What you are asked to do: Go through the entries below and copy every line that holds the word "image".

** Opening Extracted material block **

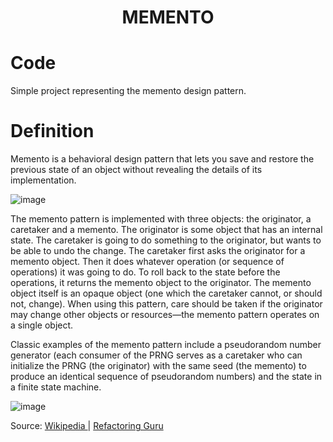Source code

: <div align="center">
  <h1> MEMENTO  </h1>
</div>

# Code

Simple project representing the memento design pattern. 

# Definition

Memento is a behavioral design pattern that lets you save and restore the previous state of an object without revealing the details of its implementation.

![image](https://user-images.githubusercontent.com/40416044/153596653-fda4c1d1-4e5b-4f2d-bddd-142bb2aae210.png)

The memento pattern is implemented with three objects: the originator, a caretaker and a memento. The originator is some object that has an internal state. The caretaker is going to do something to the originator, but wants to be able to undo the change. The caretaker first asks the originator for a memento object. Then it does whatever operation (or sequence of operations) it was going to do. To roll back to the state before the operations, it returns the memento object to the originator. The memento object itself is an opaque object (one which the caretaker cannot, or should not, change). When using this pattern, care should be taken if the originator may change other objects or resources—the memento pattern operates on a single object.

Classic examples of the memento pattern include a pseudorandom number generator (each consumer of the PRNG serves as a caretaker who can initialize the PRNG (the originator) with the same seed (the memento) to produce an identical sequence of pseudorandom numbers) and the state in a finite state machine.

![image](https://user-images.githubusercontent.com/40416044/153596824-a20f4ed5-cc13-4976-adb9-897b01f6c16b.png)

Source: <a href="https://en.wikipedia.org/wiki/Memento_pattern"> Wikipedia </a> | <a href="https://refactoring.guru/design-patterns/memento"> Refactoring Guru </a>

** Closing Extracted material block **
** Opening Extracted material block **

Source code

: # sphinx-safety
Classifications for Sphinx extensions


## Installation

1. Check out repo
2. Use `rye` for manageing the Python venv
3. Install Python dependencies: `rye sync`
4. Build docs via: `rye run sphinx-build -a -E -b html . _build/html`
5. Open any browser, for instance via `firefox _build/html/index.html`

** Closing Extracted material block **

Answer for this exercise:
![image](https://user-images.githubusercontent.com/40416044/153596653-fda4c1d1-4e5b-4f2d-bddd-142bb2aae210.png)
![image](https://user-images.githubusercontent.com/40416044/153596824-a20f4ed5-cc13-4976-adb9-897b01f6c16b.png)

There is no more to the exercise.